§ **Task directions**: Search the entries below for "mathbf". Report each line where it occurs.

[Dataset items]
◇ ◇ ◇ ◇ ◇ ◇ ◇

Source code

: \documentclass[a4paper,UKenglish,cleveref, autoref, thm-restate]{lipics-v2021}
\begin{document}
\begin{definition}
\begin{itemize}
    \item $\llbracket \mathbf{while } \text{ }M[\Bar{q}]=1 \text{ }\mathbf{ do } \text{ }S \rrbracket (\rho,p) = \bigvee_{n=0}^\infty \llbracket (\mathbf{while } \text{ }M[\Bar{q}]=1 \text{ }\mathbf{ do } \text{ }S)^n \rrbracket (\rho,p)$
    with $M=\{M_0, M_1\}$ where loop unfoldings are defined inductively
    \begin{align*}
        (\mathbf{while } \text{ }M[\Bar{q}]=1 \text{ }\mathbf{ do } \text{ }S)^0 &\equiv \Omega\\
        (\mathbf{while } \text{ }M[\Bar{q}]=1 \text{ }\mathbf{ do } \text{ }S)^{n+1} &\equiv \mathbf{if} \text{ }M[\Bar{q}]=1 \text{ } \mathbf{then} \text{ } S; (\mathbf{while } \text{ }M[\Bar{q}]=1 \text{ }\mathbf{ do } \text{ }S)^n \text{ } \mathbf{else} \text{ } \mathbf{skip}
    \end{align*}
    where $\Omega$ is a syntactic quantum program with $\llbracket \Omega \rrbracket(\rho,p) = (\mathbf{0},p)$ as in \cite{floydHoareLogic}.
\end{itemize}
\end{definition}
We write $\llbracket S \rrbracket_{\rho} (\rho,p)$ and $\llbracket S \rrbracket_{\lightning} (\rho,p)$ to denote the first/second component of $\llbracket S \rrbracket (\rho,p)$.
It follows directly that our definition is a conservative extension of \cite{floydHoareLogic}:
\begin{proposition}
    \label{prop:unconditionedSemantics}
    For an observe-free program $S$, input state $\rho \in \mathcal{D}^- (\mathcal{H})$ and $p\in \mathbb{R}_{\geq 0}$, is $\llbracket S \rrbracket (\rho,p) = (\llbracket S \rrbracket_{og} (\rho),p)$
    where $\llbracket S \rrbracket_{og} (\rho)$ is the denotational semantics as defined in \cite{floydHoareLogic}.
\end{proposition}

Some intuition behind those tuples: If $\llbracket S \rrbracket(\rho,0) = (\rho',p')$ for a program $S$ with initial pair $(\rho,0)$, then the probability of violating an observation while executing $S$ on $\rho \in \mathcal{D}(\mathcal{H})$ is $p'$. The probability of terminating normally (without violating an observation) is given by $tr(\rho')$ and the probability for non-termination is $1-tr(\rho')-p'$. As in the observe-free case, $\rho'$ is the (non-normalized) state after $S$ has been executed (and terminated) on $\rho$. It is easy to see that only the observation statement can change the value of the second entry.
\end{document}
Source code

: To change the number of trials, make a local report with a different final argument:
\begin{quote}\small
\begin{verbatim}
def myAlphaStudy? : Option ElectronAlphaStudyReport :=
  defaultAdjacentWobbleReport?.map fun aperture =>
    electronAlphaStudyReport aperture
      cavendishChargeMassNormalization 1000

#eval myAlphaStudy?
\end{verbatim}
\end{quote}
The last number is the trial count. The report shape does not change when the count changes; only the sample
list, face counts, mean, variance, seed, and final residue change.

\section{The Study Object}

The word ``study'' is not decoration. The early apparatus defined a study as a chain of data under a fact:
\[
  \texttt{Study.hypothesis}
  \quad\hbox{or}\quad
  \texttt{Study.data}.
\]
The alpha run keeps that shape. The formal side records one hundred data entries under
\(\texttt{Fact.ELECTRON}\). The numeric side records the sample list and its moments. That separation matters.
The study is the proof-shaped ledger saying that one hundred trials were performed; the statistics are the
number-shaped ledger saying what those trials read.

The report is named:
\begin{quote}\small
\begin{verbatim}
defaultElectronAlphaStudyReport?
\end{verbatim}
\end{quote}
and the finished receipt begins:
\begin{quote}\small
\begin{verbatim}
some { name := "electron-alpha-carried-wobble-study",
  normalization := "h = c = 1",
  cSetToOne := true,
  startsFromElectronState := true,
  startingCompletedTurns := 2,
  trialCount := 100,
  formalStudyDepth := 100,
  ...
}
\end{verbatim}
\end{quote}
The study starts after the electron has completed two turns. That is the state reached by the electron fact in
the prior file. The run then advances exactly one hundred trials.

◇ ◇ ◇ ◇ ◇ ◇ ◇

§ **Final answer**:
    \item $\llbracket \mathbf{while } \text{ }M[\Bar{q}]=1 \text{ }\mathbf{ do } \text{ }S \rrbracket (\rho,p) = \bigvee_{n=0}^\infty \llbracket (\mathbf{while } \text{ }M[\Bar{q}]=1 \text{ }\mathbf{ do } \text{ }S)^n \rrbracket (\rho,p)$
        (\mathbf{while } \text{ }M[\Bar{q}]=1 \text{ }\mathbf{ do } \text{ }S)^0 &\equiv \Omega\\
        (\mathbf{while } \text{ }M[\Bar{q}]=1 \text{ }\mathbf{ do } \text{ }S)^{n+1} &\equiv \mathbf{if} \text{ }M[\Bar{q}]=1 \text{ } \mathbf{then} \text{ } S; (\mathbf{while } \text{ }M[\Bar{q}]=1 \text{ }\mathbf{ do } \text{ }S)^n \text{ } \mathbf{else} \text{ } \mathbf{skip}
    where $\Omega$ is a syntactic quantum program with $\llbracket \Omega \rrbracket(\rho,p) = (\mathbf{0},p)$ as in \cite{floydHoareLogic}.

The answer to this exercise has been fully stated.